#### What you have to do
A complete response lists each line of the data below that includes the word "Does".

Dataset entries:
_____

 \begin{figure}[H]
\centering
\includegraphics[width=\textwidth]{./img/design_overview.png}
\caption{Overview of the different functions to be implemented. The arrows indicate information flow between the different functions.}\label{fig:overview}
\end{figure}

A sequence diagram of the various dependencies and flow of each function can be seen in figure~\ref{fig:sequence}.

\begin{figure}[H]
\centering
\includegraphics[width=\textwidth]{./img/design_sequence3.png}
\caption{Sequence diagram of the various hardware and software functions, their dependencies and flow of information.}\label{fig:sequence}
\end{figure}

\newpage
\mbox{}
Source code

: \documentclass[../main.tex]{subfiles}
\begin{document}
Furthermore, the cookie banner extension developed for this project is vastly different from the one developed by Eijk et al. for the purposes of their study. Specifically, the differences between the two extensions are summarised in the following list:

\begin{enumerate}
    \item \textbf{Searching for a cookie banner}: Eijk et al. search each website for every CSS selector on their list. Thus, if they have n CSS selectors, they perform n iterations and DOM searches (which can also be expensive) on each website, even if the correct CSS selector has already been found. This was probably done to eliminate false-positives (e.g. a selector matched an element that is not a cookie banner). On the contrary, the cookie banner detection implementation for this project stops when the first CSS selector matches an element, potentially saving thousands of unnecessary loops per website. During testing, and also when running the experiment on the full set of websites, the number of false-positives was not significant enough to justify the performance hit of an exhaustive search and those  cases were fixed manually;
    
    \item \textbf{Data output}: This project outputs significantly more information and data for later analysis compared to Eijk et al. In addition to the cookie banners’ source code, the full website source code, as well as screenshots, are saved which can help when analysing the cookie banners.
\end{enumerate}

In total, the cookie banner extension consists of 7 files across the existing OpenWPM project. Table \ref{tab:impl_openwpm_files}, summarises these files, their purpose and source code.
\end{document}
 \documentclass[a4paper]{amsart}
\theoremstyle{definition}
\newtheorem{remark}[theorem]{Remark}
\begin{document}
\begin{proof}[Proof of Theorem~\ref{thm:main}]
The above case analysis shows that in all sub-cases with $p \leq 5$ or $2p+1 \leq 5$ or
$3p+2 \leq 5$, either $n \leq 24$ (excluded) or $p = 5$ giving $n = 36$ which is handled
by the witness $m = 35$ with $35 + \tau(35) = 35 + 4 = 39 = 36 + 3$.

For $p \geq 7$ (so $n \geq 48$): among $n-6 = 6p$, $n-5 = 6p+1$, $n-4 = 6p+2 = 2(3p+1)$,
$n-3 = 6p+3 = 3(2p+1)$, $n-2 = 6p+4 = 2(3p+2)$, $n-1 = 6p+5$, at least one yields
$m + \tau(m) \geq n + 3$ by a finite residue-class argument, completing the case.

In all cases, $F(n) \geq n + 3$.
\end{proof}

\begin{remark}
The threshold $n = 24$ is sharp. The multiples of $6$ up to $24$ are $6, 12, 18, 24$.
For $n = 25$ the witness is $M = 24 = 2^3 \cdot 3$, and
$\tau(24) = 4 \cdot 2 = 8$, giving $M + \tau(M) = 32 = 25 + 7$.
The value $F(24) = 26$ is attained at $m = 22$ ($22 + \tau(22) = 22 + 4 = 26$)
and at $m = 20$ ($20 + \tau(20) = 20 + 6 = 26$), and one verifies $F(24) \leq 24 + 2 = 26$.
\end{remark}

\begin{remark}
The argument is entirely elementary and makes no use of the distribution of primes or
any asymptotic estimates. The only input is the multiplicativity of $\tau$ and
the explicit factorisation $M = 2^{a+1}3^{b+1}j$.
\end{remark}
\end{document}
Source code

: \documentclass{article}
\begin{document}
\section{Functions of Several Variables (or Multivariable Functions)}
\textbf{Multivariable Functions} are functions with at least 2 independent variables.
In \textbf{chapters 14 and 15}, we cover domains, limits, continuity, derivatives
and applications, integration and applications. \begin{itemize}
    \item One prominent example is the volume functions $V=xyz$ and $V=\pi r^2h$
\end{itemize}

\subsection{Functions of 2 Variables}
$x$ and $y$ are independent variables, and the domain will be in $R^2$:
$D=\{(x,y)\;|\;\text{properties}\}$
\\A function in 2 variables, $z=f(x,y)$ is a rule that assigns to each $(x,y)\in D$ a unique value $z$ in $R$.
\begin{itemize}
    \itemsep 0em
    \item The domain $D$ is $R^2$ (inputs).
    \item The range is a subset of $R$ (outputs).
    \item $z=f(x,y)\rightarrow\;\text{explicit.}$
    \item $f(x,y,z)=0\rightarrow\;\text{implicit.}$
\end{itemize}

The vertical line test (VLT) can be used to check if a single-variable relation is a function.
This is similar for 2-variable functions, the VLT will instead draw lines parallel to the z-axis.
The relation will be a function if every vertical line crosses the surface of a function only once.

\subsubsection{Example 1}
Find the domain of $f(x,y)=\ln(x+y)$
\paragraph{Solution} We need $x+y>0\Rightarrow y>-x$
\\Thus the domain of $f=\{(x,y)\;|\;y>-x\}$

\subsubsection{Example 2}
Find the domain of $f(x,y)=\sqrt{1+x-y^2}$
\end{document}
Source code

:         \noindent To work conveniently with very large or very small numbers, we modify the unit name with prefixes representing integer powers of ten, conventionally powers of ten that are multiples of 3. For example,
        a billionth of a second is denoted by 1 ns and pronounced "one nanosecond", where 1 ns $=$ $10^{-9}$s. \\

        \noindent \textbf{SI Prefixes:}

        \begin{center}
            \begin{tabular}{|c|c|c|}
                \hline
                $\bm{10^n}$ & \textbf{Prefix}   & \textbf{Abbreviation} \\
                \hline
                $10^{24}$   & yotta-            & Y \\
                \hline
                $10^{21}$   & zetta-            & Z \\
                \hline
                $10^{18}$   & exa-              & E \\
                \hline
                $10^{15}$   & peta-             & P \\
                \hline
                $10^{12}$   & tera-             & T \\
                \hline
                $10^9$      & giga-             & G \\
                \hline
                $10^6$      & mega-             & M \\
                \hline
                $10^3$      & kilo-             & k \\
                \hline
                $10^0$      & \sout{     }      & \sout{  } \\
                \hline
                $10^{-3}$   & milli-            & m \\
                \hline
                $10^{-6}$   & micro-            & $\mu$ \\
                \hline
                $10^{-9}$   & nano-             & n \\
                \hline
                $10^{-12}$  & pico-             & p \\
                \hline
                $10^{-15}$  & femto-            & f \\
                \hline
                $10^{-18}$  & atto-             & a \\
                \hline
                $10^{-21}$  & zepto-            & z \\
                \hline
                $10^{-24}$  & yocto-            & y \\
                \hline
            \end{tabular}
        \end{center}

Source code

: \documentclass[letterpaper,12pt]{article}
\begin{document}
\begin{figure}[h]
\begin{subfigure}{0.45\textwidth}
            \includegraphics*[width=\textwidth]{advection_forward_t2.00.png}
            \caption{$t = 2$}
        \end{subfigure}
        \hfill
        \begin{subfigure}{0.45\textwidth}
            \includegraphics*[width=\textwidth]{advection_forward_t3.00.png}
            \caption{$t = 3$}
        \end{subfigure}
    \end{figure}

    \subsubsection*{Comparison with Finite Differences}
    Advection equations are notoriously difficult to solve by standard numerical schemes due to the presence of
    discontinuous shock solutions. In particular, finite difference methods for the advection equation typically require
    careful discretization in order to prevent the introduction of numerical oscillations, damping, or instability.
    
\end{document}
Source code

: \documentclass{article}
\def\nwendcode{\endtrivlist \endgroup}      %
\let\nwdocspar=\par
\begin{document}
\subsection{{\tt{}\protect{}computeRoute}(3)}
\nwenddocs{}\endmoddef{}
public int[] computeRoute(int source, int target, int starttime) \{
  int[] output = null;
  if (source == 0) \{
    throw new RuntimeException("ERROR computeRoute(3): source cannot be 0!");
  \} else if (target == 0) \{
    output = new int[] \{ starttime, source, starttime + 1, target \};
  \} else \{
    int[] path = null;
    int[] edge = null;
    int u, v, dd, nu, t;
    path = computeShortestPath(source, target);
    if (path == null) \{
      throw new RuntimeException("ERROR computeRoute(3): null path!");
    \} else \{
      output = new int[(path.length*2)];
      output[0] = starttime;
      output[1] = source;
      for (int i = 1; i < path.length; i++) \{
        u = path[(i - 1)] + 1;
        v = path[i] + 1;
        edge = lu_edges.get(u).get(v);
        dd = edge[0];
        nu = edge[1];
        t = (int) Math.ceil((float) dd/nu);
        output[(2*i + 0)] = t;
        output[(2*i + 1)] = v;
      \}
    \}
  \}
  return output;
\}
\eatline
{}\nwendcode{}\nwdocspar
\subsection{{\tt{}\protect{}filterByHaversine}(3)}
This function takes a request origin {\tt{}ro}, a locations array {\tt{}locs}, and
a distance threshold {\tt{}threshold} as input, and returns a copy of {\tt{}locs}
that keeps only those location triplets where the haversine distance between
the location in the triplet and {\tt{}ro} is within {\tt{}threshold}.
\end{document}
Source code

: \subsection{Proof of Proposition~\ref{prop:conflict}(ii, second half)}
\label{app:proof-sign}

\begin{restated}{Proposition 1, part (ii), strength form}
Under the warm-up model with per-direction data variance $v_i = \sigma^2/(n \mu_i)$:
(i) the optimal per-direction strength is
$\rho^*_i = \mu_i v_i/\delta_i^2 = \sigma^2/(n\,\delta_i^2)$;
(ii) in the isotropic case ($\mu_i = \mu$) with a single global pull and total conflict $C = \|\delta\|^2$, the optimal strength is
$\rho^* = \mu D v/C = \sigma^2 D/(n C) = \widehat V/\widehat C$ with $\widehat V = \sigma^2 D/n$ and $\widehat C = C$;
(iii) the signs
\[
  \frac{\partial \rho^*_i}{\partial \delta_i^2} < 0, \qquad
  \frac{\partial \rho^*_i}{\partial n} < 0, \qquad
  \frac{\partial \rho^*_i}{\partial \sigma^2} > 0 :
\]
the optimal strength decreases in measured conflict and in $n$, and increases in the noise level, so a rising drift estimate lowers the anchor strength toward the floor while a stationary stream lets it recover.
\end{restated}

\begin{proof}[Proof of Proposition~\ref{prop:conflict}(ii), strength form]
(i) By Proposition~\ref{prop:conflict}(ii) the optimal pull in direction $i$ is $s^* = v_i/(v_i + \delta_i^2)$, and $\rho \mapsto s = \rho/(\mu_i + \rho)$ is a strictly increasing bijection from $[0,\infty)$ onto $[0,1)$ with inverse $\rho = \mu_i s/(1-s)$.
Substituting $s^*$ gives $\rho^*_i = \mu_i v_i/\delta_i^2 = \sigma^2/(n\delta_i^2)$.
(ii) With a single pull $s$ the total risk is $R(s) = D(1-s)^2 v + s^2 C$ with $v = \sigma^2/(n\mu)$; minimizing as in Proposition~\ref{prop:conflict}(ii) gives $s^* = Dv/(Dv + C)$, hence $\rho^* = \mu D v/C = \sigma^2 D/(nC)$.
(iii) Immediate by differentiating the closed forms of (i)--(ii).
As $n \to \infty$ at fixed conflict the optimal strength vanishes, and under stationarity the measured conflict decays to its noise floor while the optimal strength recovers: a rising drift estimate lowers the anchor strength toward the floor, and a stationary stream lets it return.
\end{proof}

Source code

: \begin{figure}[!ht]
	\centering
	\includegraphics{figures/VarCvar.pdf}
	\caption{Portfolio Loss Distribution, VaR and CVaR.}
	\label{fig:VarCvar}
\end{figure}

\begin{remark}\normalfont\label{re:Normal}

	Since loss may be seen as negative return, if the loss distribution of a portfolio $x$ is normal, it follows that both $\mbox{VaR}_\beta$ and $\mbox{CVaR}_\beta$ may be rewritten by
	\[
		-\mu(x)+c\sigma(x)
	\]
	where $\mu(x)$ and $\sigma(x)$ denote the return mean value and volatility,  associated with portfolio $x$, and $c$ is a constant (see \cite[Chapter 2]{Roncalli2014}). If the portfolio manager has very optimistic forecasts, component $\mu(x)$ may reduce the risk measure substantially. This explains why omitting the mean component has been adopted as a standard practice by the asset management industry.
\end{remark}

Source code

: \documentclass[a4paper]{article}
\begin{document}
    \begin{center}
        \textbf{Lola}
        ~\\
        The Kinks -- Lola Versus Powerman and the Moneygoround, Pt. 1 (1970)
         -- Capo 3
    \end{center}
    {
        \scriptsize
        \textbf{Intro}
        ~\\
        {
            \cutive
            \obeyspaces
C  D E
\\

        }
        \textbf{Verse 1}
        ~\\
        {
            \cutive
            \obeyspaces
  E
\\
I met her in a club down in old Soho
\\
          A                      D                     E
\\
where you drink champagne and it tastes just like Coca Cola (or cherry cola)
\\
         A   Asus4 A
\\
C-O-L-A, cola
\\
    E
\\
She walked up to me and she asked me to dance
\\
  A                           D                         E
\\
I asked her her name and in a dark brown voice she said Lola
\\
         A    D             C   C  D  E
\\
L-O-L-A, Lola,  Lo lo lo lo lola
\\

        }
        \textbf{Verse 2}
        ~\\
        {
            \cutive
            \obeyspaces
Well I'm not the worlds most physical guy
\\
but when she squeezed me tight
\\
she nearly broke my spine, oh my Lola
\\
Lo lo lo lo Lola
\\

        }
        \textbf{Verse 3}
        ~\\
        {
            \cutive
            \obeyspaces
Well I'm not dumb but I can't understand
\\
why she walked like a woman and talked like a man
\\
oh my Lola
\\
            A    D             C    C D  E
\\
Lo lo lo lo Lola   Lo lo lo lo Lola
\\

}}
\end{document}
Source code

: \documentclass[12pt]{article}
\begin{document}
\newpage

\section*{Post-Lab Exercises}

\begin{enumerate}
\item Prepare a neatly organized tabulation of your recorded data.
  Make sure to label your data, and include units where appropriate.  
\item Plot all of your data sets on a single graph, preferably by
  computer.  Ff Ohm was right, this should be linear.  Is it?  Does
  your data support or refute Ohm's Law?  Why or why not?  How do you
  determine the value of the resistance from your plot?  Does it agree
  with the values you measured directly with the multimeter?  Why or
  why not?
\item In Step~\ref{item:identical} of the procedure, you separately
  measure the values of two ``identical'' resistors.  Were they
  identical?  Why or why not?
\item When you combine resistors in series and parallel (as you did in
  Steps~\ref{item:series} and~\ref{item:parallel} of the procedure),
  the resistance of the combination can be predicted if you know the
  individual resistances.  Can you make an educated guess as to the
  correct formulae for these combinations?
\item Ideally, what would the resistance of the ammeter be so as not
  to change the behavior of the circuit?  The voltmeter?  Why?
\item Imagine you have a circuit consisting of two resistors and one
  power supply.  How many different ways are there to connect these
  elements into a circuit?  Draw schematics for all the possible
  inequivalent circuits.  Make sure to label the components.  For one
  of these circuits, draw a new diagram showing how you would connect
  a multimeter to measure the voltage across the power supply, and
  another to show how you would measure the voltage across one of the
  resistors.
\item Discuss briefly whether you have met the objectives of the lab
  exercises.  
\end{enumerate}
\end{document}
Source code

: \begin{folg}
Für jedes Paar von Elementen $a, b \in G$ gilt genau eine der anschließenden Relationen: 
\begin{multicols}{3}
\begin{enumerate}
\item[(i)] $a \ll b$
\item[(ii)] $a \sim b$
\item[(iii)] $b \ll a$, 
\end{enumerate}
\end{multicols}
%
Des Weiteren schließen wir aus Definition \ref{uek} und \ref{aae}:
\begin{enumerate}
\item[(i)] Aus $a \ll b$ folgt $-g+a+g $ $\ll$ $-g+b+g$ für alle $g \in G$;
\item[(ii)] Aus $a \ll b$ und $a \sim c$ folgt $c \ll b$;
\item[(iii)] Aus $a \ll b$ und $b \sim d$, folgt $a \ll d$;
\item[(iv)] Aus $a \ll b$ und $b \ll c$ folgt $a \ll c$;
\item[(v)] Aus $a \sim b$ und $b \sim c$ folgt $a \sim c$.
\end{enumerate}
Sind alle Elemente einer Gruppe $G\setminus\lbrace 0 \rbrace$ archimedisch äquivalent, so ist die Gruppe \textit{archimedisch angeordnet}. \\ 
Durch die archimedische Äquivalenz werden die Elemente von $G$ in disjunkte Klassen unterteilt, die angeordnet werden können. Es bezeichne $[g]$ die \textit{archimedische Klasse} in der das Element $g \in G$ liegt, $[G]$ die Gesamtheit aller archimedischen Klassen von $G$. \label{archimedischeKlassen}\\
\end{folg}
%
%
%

_____

#### Exercise result
  computer.  Ff Ohm was right, this should be linear.  Is it?  Does
  determine the value of the resistance from your plot?  Does it agree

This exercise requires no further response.